The Galaxy S6 faces some stiff competition in terms of battery life (Sony’s Xperia Z3), camera performance (LG’s G4) and beautiful design (HTC’s One M9), but the S6 could be the jack-of-all-trades. It’s a gorgeous device with a fantastic camera and one of the most powerful chipsets on the market, and its sporting industrial design that appeals to the eye and feels even better when you hold it in your hand. The loss of waterproofing is regrettable, but is a feature that people would probably happily trade for a phone without a garish chrome trim and the “elastoplast” backing of last year’s Galaxy S5.
It’s a crying shame that the hardware is let down – right now, anyway – by the software.

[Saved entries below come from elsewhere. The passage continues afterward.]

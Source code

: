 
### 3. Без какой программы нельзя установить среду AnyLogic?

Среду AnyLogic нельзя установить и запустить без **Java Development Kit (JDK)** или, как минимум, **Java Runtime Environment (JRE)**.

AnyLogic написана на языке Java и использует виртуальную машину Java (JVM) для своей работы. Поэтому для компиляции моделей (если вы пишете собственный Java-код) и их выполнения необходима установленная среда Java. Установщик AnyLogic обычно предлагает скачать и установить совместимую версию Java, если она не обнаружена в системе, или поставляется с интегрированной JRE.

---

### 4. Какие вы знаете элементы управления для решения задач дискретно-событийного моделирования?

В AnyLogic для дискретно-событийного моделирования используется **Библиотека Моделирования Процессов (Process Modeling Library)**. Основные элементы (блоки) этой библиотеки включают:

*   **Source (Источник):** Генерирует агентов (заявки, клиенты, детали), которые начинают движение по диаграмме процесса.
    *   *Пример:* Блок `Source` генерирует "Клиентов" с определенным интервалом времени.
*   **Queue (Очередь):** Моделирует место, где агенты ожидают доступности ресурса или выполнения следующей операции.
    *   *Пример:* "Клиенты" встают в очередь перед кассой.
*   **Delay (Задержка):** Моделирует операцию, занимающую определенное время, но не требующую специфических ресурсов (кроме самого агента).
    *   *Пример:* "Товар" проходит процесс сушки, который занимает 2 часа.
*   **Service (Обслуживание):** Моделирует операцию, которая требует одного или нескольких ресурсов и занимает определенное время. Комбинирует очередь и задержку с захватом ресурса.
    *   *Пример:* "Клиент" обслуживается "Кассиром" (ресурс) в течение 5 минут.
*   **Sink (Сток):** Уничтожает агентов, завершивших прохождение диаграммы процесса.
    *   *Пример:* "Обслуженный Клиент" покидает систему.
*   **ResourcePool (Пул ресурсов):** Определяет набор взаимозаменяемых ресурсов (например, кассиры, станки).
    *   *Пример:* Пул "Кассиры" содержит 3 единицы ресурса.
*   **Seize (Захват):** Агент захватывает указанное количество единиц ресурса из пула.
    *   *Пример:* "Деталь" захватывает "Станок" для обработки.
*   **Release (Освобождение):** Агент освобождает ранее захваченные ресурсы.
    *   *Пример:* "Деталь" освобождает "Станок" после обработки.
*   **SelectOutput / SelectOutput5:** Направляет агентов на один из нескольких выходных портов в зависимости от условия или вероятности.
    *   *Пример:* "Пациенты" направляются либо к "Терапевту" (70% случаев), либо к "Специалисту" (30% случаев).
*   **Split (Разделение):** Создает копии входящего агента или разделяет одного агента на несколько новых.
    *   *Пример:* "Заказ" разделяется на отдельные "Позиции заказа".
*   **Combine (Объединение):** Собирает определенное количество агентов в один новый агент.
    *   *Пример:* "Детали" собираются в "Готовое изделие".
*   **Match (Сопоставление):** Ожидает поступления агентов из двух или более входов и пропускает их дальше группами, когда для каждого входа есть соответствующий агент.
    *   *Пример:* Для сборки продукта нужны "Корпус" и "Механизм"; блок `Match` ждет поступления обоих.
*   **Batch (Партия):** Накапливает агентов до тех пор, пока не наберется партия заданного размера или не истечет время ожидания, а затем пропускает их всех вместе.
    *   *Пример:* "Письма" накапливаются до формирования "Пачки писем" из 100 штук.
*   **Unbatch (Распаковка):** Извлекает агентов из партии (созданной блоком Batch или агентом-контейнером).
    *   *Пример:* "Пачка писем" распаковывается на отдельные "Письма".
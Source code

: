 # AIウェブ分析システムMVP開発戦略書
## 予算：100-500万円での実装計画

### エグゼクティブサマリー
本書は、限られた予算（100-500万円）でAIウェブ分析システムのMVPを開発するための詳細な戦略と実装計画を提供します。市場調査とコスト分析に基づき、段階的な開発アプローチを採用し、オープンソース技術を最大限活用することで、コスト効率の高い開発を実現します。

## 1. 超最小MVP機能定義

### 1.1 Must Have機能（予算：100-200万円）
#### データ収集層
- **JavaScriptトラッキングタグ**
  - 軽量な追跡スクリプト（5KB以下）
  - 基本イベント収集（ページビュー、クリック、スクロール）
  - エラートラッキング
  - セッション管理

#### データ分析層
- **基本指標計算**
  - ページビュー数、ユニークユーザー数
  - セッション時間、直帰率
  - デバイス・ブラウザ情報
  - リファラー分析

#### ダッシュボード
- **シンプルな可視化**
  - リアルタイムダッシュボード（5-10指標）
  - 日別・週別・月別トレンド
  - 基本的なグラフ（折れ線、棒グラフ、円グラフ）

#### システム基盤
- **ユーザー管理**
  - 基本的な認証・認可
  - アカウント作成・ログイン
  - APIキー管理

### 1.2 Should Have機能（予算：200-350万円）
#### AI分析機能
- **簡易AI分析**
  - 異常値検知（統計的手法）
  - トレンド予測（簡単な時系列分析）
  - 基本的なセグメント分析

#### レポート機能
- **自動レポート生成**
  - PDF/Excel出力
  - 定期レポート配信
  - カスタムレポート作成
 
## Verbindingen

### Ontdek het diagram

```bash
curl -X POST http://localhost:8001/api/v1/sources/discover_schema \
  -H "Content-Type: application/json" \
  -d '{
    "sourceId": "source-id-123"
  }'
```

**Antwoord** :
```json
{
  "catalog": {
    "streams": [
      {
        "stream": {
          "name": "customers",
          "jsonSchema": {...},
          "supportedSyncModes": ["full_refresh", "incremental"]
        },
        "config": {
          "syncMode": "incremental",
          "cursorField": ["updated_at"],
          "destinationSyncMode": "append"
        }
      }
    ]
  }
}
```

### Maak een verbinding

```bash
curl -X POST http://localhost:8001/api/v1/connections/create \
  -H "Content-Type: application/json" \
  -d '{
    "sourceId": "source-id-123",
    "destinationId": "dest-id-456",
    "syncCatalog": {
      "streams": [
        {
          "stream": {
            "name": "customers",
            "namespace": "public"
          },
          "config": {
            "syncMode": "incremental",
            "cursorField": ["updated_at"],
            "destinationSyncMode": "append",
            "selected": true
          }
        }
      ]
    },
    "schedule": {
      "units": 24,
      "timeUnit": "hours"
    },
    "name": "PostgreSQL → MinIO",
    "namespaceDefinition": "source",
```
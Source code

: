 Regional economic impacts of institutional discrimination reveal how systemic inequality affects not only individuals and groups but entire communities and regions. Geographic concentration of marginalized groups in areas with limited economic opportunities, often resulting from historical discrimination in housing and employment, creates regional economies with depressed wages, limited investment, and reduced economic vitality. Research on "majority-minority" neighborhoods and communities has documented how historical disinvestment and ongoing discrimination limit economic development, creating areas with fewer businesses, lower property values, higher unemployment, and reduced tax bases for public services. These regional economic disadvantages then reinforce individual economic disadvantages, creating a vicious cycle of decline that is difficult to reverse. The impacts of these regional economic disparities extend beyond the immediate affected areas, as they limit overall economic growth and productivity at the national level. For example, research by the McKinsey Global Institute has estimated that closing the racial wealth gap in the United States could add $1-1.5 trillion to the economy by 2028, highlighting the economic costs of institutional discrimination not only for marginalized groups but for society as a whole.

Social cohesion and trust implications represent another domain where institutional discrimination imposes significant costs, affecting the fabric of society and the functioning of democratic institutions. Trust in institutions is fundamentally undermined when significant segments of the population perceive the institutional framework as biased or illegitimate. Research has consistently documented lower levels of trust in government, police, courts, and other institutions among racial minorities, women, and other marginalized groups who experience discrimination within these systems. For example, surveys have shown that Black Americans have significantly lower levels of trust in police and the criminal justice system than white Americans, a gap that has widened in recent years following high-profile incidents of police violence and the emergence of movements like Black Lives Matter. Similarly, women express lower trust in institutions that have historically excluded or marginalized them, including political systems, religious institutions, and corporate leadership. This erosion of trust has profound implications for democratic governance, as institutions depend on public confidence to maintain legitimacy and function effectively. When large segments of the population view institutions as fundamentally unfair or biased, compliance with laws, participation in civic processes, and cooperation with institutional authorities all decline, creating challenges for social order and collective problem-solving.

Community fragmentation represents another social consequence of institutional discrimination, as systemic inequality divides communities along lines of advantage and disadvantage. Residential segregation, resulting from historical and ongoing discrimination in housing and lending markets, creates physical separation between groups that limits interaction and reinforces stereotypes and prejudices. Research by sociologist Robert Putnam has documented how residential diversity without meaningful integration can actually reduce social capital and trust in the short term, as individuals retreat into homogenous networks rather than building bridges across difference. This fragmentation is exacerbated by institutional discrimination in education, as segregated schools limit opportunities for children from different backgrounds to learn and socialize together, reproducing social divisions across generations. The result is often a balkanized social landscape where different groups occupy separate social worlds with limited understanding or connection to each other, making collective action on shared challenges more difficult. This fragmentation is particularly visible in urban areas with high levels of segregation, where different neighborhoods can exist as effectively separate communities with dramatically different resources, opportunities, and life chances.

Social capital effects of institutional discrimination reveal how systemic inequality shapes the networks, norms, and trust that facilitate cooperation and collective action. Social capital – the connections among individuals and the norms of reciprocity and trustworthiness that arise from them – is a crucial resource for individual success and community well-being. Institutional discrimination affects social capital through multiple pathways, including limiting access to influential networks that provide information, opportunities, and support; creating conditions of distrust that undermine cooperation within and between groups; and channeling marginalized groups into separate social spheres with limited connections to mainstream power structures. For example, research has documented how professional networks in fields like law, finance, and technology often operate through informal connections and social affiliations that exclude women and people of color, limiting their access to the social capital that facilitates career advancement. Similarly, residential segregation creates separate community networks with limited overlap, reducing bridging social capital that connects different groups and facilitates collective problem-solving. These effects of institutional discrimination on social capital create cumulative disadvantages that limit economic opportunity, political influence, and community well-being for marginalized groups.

Why Samsung has released a flagship smartphone in 2015 with such significant performance issues beggars belief. Launch issues cause stigmas that are incredibly hard to shake off, and this is currently the achilles heel on both handsets. It suggests to us that perhaps the Galaxy S6 was rushed to market – perhaps in response to the ever-earlier launch cycles of Samsung’s competitors – before thorough and proper testing could be conducted. Other manufacturers have managed to avoid the performance issues. Sony’s Xperia Z3 runs the same version of Android (5.0.2) but doesn’t stutter and lag. We’re hoping that the software update that addresses the issue comes to Australia sooner rather than later.
Would we recommend you buy a Galaxy S6 or S6 Edge? Absolutely. With the exception of LG’s upcoming G4, you’re not likely to see a more powerful and well rounded package being released in smartphones this year.
The Galaxy S6 will dominate the Android landscape in 2015, and will still be ahead of the curve in 12 months time. It will be the standard that Android is judged by for some time to come. Mark our words.